→ MATERIAL FOR THE TASK:
————————

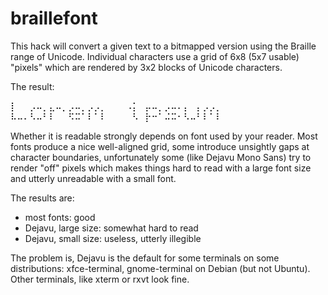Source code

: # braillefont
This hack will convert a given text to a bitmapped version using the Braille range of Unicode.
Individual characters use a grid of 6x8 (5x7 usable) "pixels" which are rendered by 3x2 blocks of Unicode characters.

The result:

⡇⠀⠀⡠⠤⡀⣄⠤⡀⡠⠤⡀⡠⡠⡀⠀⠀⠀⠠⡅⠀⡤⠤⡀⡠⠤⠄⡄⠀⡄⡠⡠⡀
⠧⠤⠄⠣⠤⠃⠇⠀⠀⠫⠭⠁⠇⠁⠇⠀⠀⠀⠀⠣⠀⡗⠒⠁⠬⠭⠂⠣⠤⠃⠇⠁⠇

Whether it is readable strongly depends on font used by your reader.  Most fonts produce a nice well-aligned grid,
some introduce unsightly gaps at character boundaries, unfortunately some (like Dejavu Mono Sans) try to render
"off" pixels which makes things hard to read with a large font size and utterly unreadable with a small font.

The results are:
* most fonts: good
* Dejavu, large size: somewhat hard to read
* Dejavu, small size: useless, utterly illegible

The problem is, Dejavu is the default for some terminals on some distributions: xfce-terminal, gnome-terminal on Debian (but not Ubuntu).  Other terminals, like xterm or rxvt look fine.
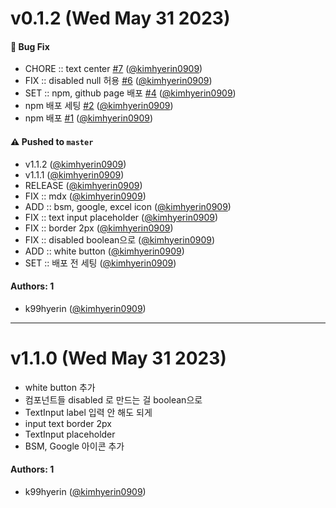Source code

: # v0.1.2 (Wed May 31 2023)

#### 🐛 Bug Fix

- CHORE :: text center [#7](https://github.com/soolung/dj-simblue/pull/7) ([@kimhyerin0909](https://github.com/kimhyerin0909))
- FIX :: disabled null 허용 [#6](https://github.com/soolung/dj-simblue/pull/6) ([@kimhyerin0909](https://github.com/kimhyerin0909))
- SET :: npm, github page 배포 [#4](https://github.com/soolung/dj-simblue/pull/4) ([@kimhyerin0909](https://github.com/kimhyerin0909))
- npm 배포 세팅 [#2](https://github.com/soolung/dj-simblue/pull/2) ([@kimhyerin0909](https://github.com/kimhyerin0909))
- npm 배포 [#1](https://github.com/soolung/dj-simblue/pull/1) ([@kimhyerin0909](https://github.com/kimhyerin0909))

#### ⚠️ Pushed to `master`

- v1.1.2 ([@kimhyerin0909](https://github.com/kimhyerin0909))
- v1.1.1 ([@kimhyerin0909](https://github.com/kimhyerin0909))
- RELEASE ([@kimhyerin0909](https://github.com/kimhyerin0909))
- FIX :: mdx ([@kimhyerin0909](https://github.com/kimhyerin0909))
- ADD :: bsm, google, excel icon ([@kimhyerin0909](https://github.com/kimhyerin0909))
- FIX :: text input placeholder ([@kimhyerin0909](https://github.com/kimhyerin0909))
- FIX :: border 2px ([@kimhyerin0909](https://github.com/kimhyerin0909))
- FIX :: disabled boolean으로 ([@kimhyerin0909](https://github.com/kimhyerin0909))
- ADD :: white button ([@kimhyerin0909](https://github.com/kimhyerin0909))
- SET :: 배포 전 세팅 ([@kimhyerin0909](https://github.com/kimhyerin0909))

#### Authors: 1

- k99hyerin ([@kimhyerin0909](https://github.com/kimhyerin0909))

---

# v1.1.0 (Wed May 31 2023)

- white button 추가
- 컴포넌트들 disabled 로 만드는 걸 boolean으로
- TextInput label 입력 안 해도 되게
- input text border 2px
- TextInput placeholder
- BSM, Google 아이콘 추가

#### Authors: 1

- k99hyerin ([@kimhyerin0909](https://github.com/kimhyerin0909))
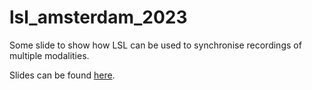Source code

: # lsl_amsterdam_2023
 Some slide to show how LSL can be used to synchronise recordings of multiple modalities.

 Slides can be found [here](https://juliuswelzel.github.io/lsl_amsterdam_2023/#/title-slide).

————————

Determine how many lines in the listing above hold the word "placeholder", answering with the number only.

2